Using the entries that follow, give the number of lines containing the string "packages". Write nothing besides that number.

-- DATA TO PROCESS follows --

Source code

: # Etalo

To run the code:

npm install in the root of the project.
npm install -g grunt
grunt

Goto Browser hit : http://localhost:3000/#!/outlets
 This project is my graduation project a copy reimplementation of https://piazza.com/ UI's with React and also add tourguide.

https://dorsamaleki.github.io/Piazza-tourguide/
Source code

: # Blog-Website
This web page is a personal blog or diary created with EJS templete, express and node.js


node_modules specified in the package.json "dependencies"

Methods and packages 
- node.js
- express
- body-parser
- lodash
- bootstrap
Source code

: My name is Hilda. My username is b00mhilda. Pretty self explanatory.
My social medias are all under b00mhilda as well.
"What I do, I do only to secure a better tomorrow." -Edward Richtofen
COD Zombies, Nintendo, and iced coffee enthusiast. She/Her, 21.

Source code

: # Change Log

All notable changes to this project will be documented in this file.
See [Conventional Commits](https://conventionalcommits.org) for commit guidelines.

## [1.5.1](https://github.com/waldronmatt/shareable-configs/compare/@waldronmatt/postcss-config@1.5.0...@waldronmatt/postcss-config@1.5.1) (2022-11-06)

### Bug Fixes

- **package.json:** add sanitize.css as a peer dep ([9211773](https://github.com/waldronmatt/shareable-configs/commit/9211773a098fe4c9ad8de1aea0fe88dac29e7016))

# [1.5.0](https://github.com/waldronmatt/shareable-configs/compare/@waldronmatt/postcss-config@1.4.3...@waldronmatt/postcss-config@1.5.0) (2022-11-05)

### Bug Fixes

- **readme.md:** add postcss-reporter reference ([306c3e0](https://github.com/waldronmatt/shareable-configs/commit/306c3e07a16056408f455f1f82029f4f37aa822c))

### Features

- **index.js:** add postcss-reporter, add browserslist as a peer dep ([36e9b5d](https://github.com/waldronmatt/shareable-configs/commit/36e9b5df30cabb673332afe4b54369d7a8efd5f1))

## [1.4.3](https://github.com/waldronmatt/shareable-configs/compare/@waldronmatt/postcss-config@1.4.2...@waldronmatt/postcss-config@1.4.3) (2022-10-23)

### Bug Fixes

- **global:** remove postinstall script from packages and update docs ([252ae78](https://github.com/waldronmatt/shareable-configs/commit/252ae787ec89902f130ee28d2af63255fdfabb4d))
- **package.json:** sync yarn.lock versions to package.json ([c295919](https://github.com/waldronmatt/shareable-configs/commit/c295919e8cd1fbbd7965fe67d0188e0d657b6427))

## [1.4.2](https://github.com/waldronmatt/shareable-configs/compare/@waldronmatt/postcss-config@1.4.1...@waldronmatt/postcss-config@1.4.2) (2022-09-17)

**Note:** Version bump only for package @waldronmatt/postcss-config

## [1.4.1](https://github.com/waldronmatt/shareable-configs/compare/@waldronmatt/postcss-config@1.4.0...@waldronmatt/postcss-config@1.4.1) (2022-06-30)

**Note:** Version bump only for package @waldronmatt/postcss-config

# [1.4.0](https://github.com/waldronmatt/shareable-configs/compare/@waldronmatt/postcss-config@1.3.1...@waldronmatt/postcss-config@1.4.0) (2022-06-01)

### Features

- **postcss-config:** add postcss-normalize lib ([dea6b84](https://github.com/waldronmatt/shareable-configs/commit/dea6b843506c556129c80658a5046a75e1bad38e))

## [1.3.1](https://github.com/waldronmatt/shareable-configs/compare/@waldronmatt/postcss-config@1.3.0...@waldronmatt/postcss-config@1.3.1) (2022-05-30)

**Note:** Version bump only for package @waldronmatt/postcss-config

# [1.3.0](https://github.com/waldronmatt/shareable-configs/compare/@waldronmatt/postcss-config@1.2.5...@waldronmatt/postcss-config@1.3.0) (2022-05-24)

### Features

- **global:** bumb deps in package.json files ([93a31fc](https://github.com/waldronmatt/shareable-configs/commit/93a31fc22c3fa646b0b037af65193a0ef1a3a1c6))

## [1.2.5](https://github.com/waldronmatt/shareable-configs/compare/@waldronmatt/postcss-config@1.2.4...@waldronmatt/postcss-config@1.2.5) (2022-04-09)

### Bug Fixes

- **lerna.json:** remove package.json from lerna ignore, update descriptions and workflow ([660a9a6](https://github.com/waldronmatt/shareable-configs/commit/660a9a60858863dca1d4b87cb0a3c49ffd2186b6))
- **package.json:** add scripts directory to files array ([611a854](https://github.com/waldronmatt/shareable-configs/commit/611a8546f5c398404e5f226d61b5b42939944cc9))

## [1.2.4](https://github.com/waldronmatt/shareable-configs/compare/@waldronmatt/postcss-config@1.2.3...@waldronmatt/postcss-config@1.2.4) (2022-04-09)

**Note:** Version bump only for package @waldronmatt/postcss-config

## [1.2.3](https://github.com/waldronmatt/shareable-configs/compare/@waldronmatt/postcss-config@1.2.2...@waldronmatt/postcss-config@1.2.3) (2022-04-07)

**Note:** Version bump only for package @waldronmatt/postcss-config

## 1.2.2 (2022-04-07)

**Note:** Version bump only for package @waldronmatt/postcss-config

-- DATA TO PROCESS concluded --

> RESULT
2